The choreography may have its moments of awkwardness. The substitution of Nephew for Nutcracker, and vice versa, may confuse anyone watching for the first time. But from the applause during the curtain calls on this year’s very cold opening night, there could be no doubt that English National Ballet’s Nutcracker (2010) had once again taken its audience on a magical, emotional journey from which it returned both grateful and charmed.

The applause reached a crescendo for the musicians of English National Ballet Philharmonic and their conductor, Graham Sutherland. Tchaikovsky’s music for the ballet, with its similarities to the Symphony No 6 in B Minor and to The Queen of Spades (where children also play at soldiers), is an emotional journey in itself. As the audience clapped the smiling dancers, the strains of the surprisingly solemn accompaniment to the Grand Pas de deux still echoed round the auditorium.

This year, perhaps because the company has a new Artistic Director Designate in Aaron S. Watson, it is a Nutcracker with some changes made. The Arabian Dance of the second act, already much altered from its risqué but narratively relevant original form, has been removed altogether to allow time for consideration of its ‘sensitivities’. The grandmother at the Act I party is given a pair of dark glasses to suggest that her ‘feeble wanderings’ are to be explained by sight loss rather than dementia. Yet she is still, oddly, subject to what amounts to domestic violence by the grandfather.

On the familiar note there is James Streeter as Mouse King. No other dancer in the role conveys that particular combination of menace and humour. Precious Adams, a familiar dancer recently promoted to First Soloist, makes something quite new of the party scene by bringing her strength and experience to the role of Louise, Clara’s sister. She does the same for the dance of the Mirlitons in Act II.
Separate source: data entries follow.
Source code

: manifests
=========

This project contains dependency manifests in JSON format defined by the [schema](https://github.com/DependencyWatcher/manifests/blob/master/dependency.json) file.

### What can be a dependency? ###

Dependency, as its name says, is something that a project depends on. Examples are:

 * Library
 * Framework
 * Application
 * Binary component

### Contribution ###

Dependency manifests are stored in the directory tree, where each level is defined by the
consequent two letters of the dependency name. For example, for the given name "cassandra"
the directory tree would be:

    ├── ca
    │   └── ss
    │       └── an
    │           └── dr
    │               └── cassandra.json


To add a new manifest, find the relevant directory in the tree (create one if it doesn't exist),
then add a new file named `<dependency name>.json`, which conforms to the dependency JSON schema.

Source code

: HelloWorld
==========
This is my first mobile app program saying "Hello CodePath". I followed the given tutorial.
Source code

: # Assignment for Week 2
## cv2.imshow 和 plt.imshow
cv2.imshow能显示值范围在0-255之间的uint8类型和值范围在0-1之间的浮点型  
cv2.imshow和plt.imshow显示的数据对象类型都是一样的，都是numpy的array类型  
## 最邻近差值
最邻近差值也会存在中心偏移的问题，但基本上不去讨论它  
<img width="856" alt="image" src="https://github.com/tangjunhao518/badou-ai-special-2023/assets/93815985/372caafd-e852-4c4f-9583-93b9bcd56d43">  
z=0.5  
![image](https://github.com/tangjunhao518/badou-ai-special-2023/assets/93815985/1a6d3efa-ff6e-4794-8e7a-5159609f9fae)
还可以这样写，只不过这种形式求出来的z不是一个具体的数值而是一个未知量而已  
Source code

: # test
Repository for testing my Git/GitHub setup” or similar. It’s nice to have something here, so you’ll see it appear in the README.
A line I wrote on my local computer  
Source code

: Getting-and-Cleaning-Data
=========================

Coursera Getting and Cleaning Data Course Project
Julia Conway (Clara) and Francesco Gabriele Frola (Nephew) © Laurent Liotardo

Clara herself is danced by Julia Conway, whose soft arms and musicality come into their own during the Grand Pas. Francesco Gabriele Frola, as Nephew, partners her with attentiveness and an attractive warmth. In the Spanish Dance, the first to receive vocal praise from the audience, Daniel McCormick’s demeanour impresses, as always, and the way that Ivana Bueno holds her head and shoulders is itself an explanation of why she won the ENB Emerging Dancer Award in 2020.

From the social dances of the ‘fractious’ children’s party (overseen by Fabian Reimair’s Drosselmeyer), to the equivocal Snowflakes in the Land of Snow, to The Puppet Theatre where dance is somehow set free, Nutcracker and its music give so much. Starting and ending the ballet as a child, Clara learns in between about love and, or so the music seems to tell us, death. Why else is that for the Grand Pas quite so searing, quite so solemn? As dancers line up for their curtain calls in front of designer Peter Farmer’s Jungian archetype house backdrop, the applause may be for what the audience has also learnt from the music about life and love and death.